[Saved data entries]
• • • • • • •

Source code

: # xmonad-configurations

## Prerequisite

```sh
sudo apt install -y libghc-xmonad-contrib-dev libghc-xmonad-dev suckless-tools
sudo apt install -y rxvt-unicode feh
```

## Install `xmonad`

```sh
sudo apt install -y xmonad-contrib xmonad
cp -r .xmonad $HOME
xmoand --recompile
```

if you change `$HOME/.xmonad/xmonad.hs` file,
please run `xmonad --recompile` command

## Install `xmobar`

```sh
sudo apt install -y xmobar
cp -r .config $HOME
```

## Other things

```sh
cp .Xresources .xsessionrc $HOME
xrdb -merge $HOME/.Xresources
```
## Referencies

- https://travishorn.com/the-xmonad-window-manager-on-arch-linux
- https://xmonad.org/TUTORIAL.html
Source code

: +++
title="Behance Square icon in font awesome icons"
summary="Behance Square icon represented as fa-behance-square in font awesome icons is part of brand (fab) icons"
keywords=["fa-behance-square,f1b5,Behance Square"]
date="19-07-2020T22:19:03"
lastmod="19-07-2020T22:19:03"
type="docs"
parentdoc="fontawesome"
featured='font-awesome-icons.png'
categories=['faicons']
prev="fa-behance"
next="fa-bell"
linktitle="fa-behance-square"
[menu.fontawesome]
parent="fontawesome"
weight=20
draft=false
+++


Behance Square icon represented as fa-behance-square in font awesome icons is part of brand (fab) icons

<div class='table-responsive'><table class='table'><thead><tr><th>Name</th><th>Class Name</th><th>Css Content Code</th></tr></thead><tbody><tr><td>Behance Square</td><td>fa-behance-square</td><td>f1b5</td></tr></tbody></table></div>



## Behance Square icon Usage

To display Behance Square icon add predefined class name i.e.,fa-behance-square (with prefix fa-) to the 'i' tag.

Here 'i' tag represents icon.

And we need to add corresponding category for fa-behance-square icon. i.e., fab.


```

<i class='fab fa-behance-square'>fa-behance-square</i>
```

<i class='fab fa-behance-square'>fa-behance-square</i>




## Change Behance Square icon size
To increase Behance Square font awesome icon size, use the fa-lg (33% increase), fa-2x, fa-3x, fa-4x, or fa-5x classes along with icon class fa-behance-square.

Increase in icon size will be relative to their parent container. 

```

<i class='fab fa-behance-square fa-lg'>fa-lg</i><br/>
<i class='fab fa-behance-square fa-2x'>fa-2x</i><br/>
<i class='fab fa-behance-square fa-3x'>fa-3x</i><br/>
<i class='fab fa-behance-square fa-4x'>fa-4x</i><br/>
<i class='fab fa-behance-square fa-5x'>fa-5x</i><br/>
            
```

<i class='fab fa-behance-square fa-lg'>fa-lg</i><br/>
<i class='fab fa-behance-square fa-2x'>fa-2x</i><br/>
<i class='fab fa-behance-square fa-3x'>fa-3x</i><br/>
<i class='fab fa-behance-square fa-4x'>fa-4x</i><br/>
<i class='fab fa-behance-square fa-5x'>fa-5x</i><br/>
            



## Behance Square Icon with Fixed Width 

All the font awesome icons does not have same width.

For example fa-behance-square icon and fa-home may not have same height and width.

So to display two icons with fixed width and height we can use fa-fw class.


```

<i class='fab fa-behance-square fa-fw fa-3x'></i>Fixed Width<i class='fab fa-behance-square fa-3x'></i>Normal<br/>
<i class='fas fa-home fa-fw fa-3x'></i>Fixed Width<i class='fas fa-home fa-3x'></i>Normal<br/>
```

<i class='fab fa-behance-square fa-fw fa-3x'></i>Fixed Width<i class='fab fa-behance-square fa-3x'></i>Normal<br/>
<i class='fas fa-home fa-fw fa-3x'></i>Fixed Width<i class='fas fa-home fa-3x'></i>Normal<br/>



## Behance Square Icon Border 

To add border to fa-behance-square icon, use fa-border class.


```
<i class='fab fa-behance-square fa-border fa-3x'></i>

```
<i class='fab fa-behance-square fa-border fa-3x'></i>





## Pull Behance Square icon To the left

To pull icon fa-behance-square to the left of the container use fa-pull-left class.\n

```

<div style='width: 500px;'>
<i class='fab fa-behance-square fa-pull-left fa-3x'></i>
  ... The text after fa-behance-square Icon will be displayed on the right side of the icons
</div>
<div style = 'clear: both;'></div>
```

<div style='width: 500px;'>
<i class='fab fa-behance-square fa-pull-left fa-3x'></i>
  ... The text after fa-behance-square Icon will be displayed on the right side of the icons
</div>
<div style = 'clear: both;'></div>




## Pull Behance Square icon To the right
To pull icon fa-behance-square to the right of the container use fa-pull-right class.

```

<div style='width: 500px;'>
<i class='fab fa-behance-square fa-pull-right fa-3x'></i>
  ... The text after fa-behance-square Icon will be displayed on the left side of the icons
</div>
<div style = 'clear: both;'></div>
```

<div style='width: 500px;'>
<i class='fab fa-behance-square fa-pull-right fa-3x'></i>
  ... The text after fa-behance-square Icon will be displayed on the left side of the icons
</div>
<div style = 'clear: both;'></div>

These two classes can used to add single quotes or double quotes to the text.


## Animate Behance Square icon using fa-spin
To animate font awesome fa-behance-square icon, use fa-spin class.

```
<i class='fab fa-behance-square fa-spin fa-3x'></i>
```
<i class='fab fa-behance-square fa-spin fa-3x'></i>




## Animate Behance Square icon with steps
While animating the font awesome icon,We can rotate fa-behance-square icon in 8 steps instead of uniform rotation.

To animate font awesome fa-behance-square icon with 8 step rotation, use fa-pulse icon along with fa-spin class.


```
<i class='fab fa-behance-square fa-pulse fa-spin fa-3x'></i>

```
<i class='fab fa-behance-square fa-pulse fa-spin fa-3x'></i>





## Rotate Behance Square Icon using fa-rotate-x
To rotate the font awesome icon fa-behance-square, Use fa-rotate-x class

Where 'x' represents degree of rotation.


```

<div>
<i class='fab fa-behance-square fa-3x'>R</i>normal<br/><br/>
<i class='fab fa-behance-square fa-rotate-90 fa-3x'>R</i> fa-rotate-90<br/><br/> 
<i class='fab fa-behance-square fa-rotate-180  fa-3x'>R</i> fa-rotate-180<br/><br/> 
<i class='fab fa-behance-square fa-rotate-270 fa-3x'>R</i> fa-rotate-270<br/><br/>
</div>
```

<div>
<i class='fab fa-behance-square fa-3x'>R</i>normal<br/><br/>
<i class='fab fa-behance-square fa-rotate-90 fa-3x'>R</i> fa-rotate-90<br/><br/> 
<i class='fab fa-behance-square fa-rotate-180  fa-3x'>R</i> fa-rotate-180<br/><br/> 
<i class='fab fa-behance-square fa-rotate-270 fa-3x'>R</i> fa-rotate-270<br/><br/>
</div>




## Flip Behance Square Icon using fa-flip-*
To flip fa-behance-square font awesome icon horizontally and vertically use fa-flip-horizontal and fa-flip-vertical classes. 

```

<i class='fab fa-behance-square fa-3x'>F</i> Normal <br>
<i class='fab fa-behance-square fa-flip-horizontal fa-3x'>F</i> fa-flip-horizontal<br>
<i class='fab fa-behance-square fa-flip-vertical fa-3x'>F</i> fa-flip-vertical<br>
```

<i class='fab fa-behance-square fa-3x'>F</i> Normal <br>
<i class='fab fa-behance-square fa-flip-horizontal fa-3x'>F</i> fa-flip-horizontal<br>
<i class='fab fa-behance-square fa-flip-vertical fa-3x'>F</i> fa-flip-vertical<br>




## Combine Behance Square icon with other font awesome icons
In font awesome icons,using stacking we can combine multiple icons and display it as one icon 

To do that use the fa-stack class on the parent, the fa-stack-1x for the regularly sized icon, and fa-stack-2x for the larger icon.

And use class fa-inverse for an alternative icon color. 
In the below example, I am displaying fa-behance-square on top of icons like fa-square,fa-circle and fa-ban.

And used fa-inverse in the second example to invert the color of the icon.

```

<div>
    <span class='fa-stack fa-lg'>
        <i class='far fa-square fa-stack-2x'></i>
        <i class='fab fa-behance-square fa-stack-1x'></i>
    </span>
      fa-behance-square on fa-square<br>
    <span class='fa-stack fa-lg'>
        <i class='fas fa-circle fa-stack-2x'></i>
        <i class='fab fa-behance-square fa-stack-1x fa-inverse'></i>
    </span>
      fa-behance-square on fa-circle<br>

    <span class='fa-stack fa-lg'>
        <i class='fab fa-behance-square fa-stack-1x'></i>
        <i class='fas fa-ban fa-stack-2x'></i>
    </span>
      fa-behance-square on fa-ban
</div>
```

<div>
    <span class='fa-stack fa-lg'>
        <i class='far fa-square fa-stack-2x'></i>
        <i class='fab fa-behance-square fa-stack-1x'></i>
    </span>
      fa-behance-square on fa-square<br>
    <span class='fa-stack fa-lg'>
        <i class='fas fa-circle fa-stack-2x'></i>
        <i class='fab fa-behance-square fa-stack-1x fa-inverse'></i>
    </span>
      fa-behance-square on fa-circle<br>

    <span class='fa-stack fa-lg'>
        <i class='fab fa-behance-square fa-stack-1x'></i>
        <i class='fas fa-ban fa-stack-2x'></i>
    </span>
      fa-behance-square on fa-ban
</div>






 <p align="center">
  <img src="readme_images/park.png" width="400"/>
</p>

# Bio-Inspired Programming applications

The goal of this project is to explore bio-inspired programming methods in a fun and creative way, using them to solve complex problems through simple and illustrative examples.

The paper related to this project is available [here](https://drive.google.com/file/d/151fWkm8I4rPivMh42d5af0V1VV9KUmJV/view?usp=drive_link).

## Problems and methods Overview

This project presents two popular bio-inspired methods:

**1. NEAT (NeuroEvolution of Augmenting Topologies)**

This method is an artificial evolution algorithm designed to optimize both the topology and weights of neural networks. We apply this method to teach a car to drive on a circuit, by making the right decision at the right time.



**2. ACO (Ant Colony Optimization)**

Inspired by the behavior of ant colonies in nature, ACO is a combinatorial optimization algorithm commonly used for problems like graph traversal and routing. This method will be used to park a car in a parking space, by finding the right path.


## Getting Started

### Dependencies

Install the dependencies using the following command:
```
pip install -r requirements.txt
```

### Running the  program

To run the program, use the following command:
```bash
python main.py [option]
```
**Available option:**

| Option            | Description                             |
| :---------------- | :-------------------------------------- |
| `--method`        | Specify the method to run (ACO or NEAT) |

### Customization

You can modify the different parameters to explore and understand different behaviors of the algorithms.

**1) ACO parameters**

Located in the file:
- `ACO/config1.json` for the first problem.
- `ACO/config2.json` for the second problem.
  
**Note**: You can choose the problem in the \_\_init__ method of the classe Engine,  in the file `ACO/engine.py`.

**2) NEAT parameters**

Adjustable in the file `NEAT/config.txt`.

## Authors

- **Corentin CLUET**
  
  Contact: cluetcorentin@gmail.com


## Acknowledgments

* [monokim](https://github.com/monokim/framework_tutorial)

• • • • • • •

WHAT TO WORK ON> Restate word for word the lines above, beginning at the first one and ending at the line that carries "To display Behance".

THE COMPLETED TASK>
Source code

: # xmonad-configurations

## Prerequisite

```sh
sudo apt install -y libghc-xmonad-contrib-dev libghc-xmonad-dev suckless-tools
sudo apt install -y rxvt-unicode feh
```

## Install `xmonad`

```sh
sudo apt install -y xmonad-contrib xmonad
cp -r .xmonad $HOME
xmoand --recompile
```

if you change `$HOME/.xmonad/xmonad.hs` file,
please run `xmonad --recompile` command

## Install `xmobar`

```sh
sudo apt install -y xmobar
cp -r .config $HOME
```

## Other things

```sh
cp .Xresources .xsessionrc $HOME
xrdb -merge $HOME/.Xresources
```
## Referencies

- https://travishorn.com/the-xmonad-window-manager-on-arch-linux
- https://xmonad.org/TUTORIAL.html
Source code

: +++
title="Behance Square icon in font awesome icons"
summary="Behance Square icon represented as fa-behance-square in font awesome icons is part of brand (fab) icons"
keywords=["fa-behance-square,f1b5,Behance Square"]
date="19-07-2020T22:19:03"
lastmod="19-07-2020T22:19:03"
type="docs"
parentdoc="fontawesome"
featured='font-awesome-icons.png'
categories=['faicons']
prev="fa-behance"
next="fa-bell"
linktitle="fa-behance-square"
[menu.fontawesome]
parent="fontawesome"
weight=20
draft=false
+++


Behance Square icon represented as fa-behance-square in font awesome icons is part of brand (fab) icons

<div class='table-responsive'><table class='table'><thead><tr><th>Name</th><th>Class Name</th><th>Css Content Code</th></tr></thead><tbody><tr><td>Behance Square</td><td>fa-behance-square</td><td>f1b5</td></tr></tbody></table></div>



## Behance Square icon Usage

To display Behance Square icon add predefined class name i.e.,fa-behance-square (with prefix fa-) to the 'i' tag.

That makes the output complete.